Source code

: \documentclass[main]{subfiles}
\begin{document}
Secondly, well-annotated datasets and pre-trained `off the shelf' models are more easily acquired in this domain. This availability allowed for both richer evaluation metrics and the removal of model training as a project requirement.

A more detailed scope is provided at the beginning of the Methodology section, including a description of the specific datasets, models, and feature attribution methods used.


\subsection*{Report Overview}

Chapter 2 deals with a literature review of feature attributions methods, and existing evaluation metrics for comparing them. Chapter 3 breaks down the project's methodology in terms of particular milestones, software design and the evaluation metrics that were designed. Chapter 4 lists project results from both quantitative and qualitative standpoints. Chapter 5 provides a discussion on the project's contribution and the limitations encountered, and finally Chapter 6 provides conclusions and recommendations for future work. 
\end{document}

+--

▸ **TASK REQUIREMENTS**:
All entries given above are to be printed again exactly.

▸ **SOLUTION TO THIS PROBLEM**:
Source code

: \documentclass[main]{subfiles}
\begin{document}
Secondly, well-annotated datasets and pre-trained `off the shelf' models are more easily acquired in this domain. This availability allowed for both richer evaluation metrics and the removal of model training as a project requirement.

A more detailed scope is provided at the beginning of the Methodology section, including a description of the specific datasets, models, and feature attribution methods used.


\subsection*{Report Overview}

Chapter 2 deals with a literature review of feature attributions methods, and existing evaluation metrics for comparing them. Chapter 3 breaks down the project's methodology in terms of particular milestones, software design and the evaluation metrics that were designed. Chapter 4 lists project results from both quantitative and qualitative standpoints. Chapter 5 provides a discussion on the project's contribution and the limitations encountered, and finally Chapter 6 provides conclusions and recommendations for future work. 
\end{document}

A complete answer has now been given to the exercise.